Look through the material below and copy every line containing the word "logistic".

■ Data:
'''

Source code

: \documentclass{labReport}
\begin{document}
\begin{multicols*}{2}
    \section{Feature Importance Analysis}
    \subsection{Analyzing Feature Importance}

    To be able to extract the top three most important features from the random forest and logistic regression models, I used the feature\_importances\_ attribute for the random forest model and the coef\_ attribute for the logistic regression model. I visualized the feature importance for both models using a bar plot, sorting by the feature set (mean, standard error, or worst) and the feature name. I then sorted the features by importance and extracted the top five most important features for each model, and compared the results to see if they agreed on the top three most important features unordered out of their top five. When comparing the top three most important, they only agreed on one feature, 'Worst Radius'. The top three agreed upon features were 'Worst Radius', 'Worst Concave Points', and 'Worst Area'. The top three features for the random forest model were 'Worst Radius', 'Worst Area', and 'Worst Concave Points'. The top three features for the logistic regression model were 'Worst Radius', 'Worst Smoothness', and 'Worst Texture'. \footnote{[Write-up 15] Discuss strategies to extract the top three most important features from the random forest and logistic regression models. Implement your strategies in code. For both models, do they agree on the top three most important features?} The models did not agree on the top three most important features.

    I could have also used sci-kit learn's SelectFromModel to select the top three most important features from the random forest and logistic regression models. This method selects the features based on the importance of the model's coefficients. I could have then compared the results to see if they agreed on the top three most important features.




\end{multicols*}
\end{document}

'''
'''

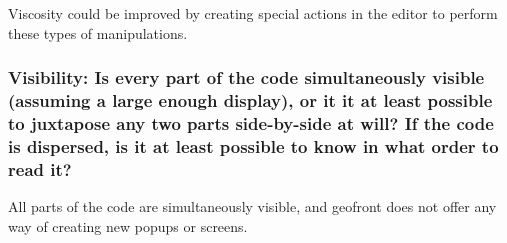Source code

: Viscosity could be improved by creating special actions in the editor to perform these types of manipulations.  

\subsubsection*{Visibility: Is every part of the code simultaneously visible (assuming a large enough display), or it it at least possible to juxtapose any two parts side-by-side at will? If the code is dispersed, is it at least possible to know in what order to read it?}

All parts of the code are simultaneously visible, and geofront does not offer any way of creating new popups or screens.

'''
'''

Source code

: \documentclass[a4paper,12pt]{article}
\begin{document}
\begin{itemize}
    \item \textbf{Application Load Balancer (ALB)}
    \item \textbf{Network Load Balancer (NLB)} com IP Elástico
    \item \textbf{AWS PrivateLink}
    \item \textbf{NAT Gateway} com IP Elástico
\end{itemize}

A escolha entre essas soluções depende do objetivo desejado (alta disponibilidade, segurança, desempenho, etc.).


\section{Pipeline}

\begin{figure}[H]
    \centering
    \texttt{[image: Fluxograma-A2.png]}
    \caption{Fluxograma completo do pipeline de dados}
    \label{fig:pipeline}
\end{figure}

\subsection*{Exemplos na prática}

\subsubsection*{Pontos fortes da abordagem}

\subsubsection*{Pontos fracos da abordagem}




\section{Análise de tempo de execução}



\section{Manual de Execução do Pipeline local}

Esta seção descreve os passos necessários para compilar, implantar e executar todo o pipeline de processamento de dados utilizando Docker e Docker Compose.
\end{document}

'''

■ Task response:
    To be able to extract the top three most important features from the random forest and logistic regression models, I used the feature\_importances\_ attribute for the random forest model and the coef\_ attribute for the logistic regression model. I visualized the feature importance for both models using a bar plot, sorting by the feature set (mean, standard error, or worst) and the feature name. I then sorted the features by importance and extracted the top five most important features for each model, and compared the results to see if they agreed on the top three most important features unordered out of their top five. When comparing the top three most important, they only agreed on one feature, 'Worst Radius'. The top three agreed upon features were 'Worst Radius', 'Worst Concave Points', and 'Worst Area'. The top three features for the random forest model were 'Worst Radius', 'Worst Area', and 'Worst Concave Points'. The top three features for the logistic regression model were 'Worst Radius', 'Worst Smoothness', and 'Worst Texture'. \footnote{[Write-up 15] Discuss strategies to extract the top three most important features from the random forest and logistic regression models. Implement your strategies in code. For both models, do they agree on the top three most important features?} The models did not agree on the top three most important features.
    I could have also used sci-kit learn's SelectFromModel to select the top three most important features from the random forest and logistic regression models. This method selects the features based on the importance of the model's coefficients. I could have then compared the results to see if they agreed on the top three most important features.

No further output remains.